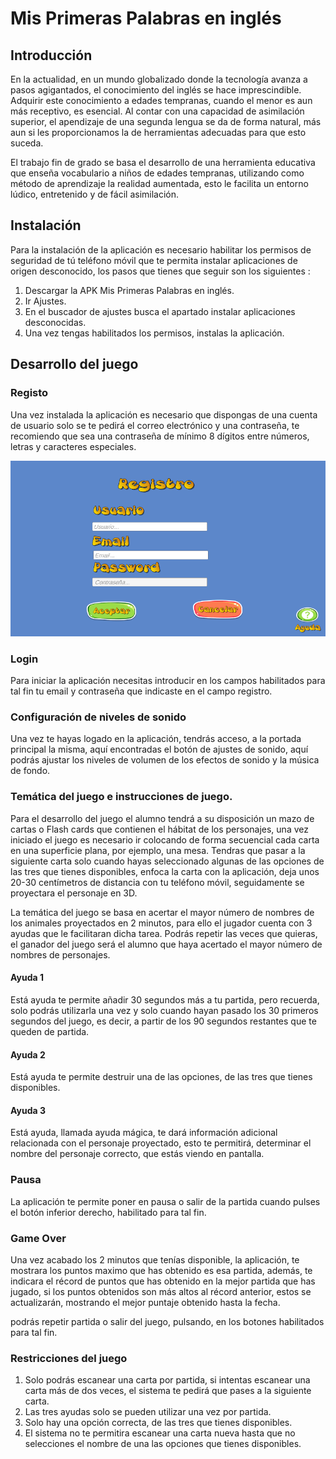 # Mis Primeras Palabras en inglés

## Introducción
En la actualidad, en un mundo globalizado donde la tecnología avanza a pasos agigantados, el conocimiento del inglés se hace imprescindible.
Adquirir este conocimiento a edades tempranas, cuando el menor es aun más receptivo, es esencial. Al contar con una capacidad de asimilación superior, el apendizaje de una segunda lengua se da de forma natural, más aun si les proporcionamos la de herramientas adecuadas para que esto suceda.

El trabajo fin de grado se basa el desarrollo de una herramienta educativa que enseña vocabulario a niños de edades tempranas, utilizando como método de aprendizaje la realidad aumentada, esto le facilita un entorno lúdico, entretenido y de fácil asimilación.

## Instalación
Para la instalación de la aplicación es necesario habilitar los permisos de seguridad de tú teléfono móvil que te permita instalar aplicaciones de origen desconocido, los pasos que tienes que seguir son los siguientes :

1. Descargar la APK Mis Primeras Palabras en inglés.
2. Ir Ajustes.
3. En el buscador de ajustes busca el apartado instalar aplicaciones desconocidas.
4. Una vez tengas habilitados los permisos, instalas la aplicación.

## Desarrollo del juego

### Registo
Una vez instalada la aplicación es necesario que dispongas de una cuenta de usuario solo se te pedirá el correo electrónico y una contraseña, te recomiendo que sea una contraseña de mínimo 8 dígitos entre números, letras y caracteres especiales.

[![Imagen de registro](/assets/image/registro.png "Registro, Mis Palabras en Inglés")](https://github.com/OswaldoRenatoLuzuriaga/MisPalabrasEnIngles/blob/master/Assets/image/registro.png)



### Login
Para iniciar la aplicación necesitas introducir en los campos habilitados para tal fin tu email y contraseña que indicaste en el campo registro.

### Configuración de niveles de sonido
Una vez te hayas logado en la aplicación, tendrás acceso, a la portada principal la misma, aquí encontradas el botón de ajustes de sonido, aquí podrás ajustar los niveles de volumen de los efectos de sonido y la música de fondo.

### Temática del juego e instrucciones de juego.
Para el desarrollo del juego el alumno tendrá a su disposición un mazo de cartas o Flash cards que contienen el hábitat de los personajes, una vez iniciado el juego es necesario ir colocando de forma secuencial cada carta en una superficie plana, por ejemplo, una mesa. Tendras que pasar a la siguiente carta solo cuando hayas seleccionado algunas de las opciones de las tres que tienes disponibles, enfoca la carta con la aplicación, deja unos 20-30 centímetros de distancia con tu teléfono móvil, seguidamente se proyectara el personaje en 3D. 

La temática del juego se basa en acertar el mayor número de nombres de los animales proyectados en 2 minutos, para ello el jugador cuenta con 3 ayudas que le facilitaran dicha tarea. Podrás repetir las veces que quieras, el ganador del juego será el alumno que haya acertado el mayor número de nombres de personajes.


#### Ayuda 1
Está ayuda te permite añadir 30 segundos más a tu partida, pero recuerda, solo podrás utilizarla una vez y solo cuando hayan pasado los 30 primeros segundos del juego, es decir, a partir de los 90 segundos restantes que te queden de partida.

#### Ayuda 2
Está ayuda te permite destruir una de las opciones, de las tres que tienes disponibles.

#### Ayuda 3
Está ayuda, llamada ayuda mágica, te dará información adicional relacionada con el personaje proyectado, esto te permitirá, determinar el nombre del personaje correcto, que estás viendo en pantalla.

### Pausa
La aplicación te permite poner en pausa o salir de la partida cuando pulses el botón inferior derecho, habilitado para tal fin.

### Game Over
Una vez acabado los 2 minutos que tenías disponible, la aplicación, te mostrara los puntos maximo que has obtenido es esa partida, además, te indicara el récord de puntos que has obtenido en la mejor partida que has jugado, si los puntos obtenidos son más altos al récord anterior, estos se actualizarán, mostrando el mejor puntaje obtenido hasta la fecha.

podrás repetir partida o salir del juego, pulsando, en los botones habilitados para tal fin.

### Restricciones del juego
1. Solo podrás escanear una carta por partida, si intentas escanear una carta más de dos veces, el sistema te pedirá que pases a la siguiente carta.
2. Las tres ayudas solo se pueden utilizar una vez por partida.
3. Solo hay una opción correcta, de las tres que tienes disponibles.
4. El sistema no te permitira escanear una carta nueva hasta que no selecciones el nombre de una las opciones que tienes disponibles.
§
# [What to produce]
Look through the data above. Find each line with the string "instalar" and copy it.

# [Worked solution]
Para la instalación de la aplicación es necesario habilitar los permisos de seguridad de tú teléfono móvil que te permita instalar aplicaciones de origen desconocido, los pasos que tienes que seguir son los siguientes :
3. En el buscador de ajustes busca el apartado instalar aplicaciones desconocidas.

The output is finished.